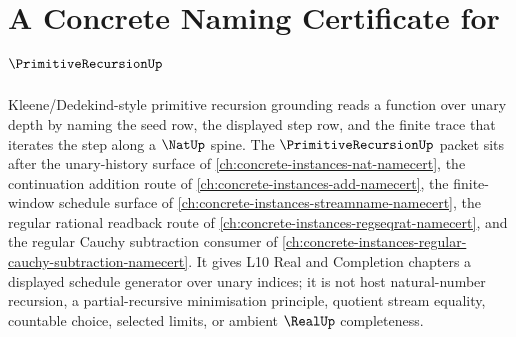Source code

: \chapter{A Concrete Naming Certificate for $\PrimitiveRecursionUp$}
\label{ch:concrete-instances-primitive-recursion-namecert}

Kleene/Dedekind-style primitive recursion grounding reads a function over unary depth by naming the seed row, the displayed step row, and the finite trace that iterates the step along a $\NatUp$ spine. The $\PrimitiveRecursionUp$ packet sits after the unary-history surface of \autoref{ch:concrete-instances-nat-namecert}, the continuation addition route of \autoref{ch:concrete-instances-add-namecert}, the finite-window schedule surface of \autoref{ch:concrete-instances-streamname-namecert}, the regular rational readback route of \autoref{ch:concrete-instances-regseqrat-namecert}, and the regular Cauchy subtraction consumer of \autoref{ch:concrete-instances-regular-cauchy-subtraction-namecert}. It gives L10 Real and Completion chapters a displayed schedule generator over unary indices; it is not host natural-number recursion, a partial-recursive minimisation principle, quotient stream equality, countable choice, selected limits, or ambient $\RealUp$ completeness.

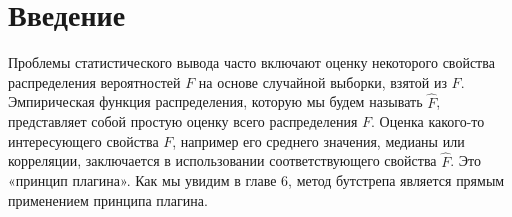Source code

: \section{Введение}

Проблемы статистического вывода часто включают оценку некоторого свойства распределения вероятностей $F$ на основе случайной выборки, взятой из $F$. Эмпирическая функция распределения, которую мы будем называть $\hat F$, представляет собой простую оценку всего распределения $F$. Оценка какого-то интересующего свойства $F$, например его среднего значения, медианы или корреляции, заключается в использовании соответствующего свойства $\hat F$. Это «принцип плагина». Как мы увидим в главе 6, метод бутстрепа является прямым применением принципа плагина. 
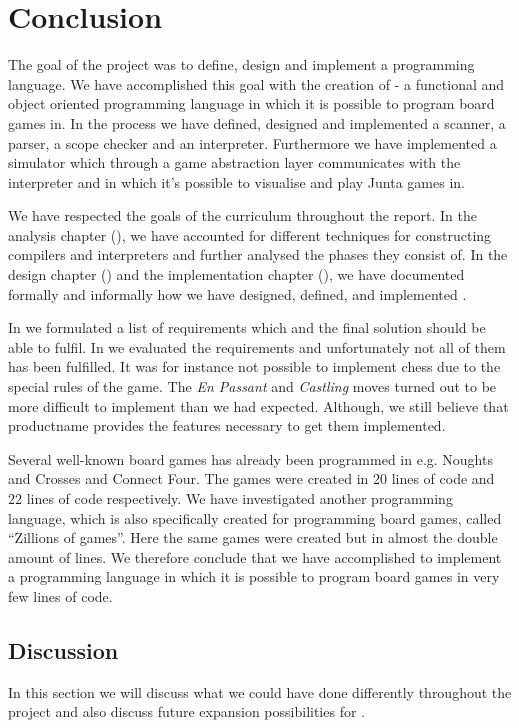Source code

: \chapter{Conclusion}
\label{chap:conclusion}

The goal of the project was to define, design and implement a programming language. 
We have accomplished this goal with the creation of \productname{} - a functional and object oriented programming
language in which it is possible to program board games in. In the process we have defined, 
designed and implemented a scanner, a parser, a scope checker and an interpreter. 
Furthermore we have implemented a simulator which through a game abstraction layer 
communicates with the interpreter and in which it's possible to visualise and play Junta games in.

We have respected the goals of the curriculum throughout the
report. In the analysis chapter (), we
have accounted for different techniques for constructing compilers and interpreters 
and further analysed the phases they consist of. In the design
chapter () and the implementation chapter
(), we have documented formally and
informally how we have designed, defined, and implemented \productname{}.

In  we formulated a list of requirements which \productname{} and the final solution should be
able to fulfil. In  we evaluated the requirements and unfortunately not all of them
has been fulfilled. It was for instance not possible to implement chess due to the special rules of the game.
The \textit{En Passant} and \textit{Castling} moves turned out to be more
difficult to implement than we had expected. Although, we still believe that productname{} provides the features 
necessary to get them implemented.

Several well-known board games has already been programmed in \productname{} e.g. Noughts and
Crosses and Connect Four. The games were created in $20$ lines of code and $22$ lines of code respectively. 
We have investigated another programming language, which is also specifically created for programming board games, called ``Zillions of games''. Here the
same games were created but in almost the double amount of lines. We therefore conclude that we have accomplished to
implement a programming language in which it is possible to program board games in very few lines of code.


\section{Discussion}
\label{sec:discussion}

In this section we will discuss what we could have done differently throughout
the project and also discuss future expansion possibilities for \productname{}.

%






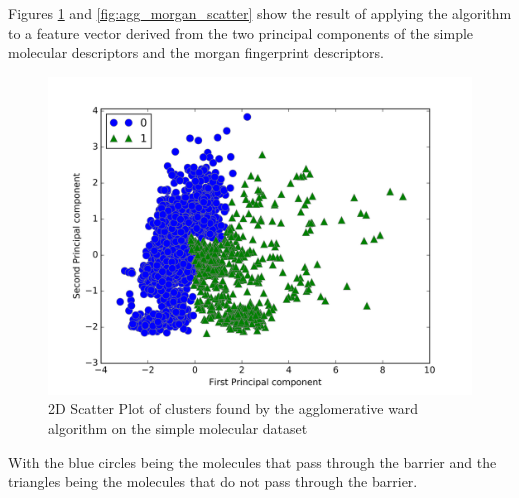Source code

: \documentclass[a4paper,12pt]{report}
\begin{document}
			Figures \ref{fig:agg_smd_scatter} and \ref{fig:agg_morgan_scatter} show the result of applying the algorithm to a feature vector derived from the two principal components of the simple molecular descriptors and the morgan fingerprint descriptors. 
			\begin{figure}[H]
				\centering
				\includegraphics[width=\textwidth,scale=1,totalheight=0.4\textheight]{images/agg_smd_scatter}
				\caption{2D Scatter Plot of clusters found by the agglomerative ward algorithm on the simple molecular dataset}
				\label{fig:agg_smd_scatter}
			\end{figure}
			With the blue circles being the molecules that pass through the barrier and the triangles being the molecules that do not pass through the barrier.
\end{document}
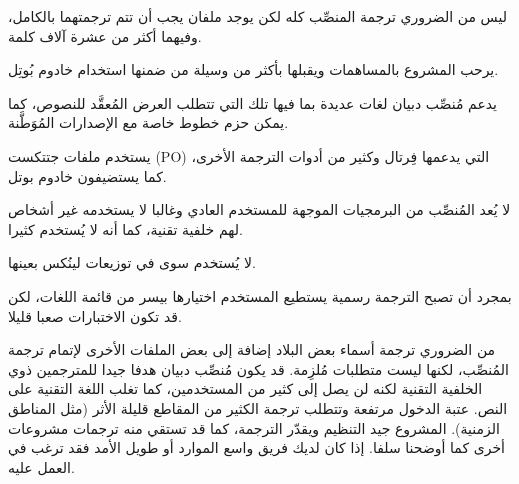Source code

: \startitemize[1]
\item ليس من الضروري ترجمة المنصِّب كله لكن يوجد ملفان يجب أن تتم
ترجمتهما بالكامل، وفيهما أكثر من عشرة آلاف كلمة.
\item يرحب المشروع بالمساهمات ويقبلها بأكثر من وسيلة من ضمنها استخدام
خادوم بُوتِل.
\item يدعم مُنصِّب دبيان لغات عديدة بما فيها تلك التي تتطلب العرض
المُعقَّد للنصوص، كما يمكن حزم خطوط خاصة مع الإصدارات المُوَطَّنة.
\stopitemize
\startitemize[1]
\item يستخدم ملفات جتتكست (PO) التي يدعمها فِرتال وكثير من أدوات الترجمة
الأخرى، كما يستضيفون خادوم بوتل.
\stopitemize
\startitemize[1]
\item لا يُعد المُنصِّب من البرمجيات الموجهة للمستخدم العادي وغالبا لا
يستخدمه غير أشخاص لهم خلفية تقنية، كما أنه لا يُستخدم كثيرا.
\item لا يُستخدم سوى في توزيعات لينُكس بعينها.
\item بمجرد أن تصبح الترجمة رسمية يستطيع المستخدم اختيارها بيسر من قائمة
اللغات، لكن قد تكون الاختبارات صعبا قليلا.
\item من الضروري ترجمة أسماء بعض البلاد إضافة إلى بعض الملفات الأخرى
لإتمام ترجمة المُنصِّب، لكنها ليست متطلبات مُلزِمة.
\stopitemize
قد يكون مُنصِّب دبيان هدفا جيدا للمترجمين ذوي الخلفية التقنية لكنه لن
يصل إلى كثير من المستخدمين، كما تغلب اللغة التقنية على النص. عتبة
الدخول مرتفعة وتتطلب ترجمة الكثير من المقاطع قليلة الأثر (مثل المناطق
الزمنية). المشروع جيد التنظيم ويقدّر الترجمة، كما قد تستقي منه ترجمات
مشروعات أخرى كما أوضحنا سلفا. إذا كان لديك فريق واسع الموارد أو طويل
الأمد فقد ترغب في العمل عليه.
\endinput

__PROBLEM DETAILS__:
How many lines of the data contain "project"? Work it out and give only the number.

__RESULT OF THE TASK__:
2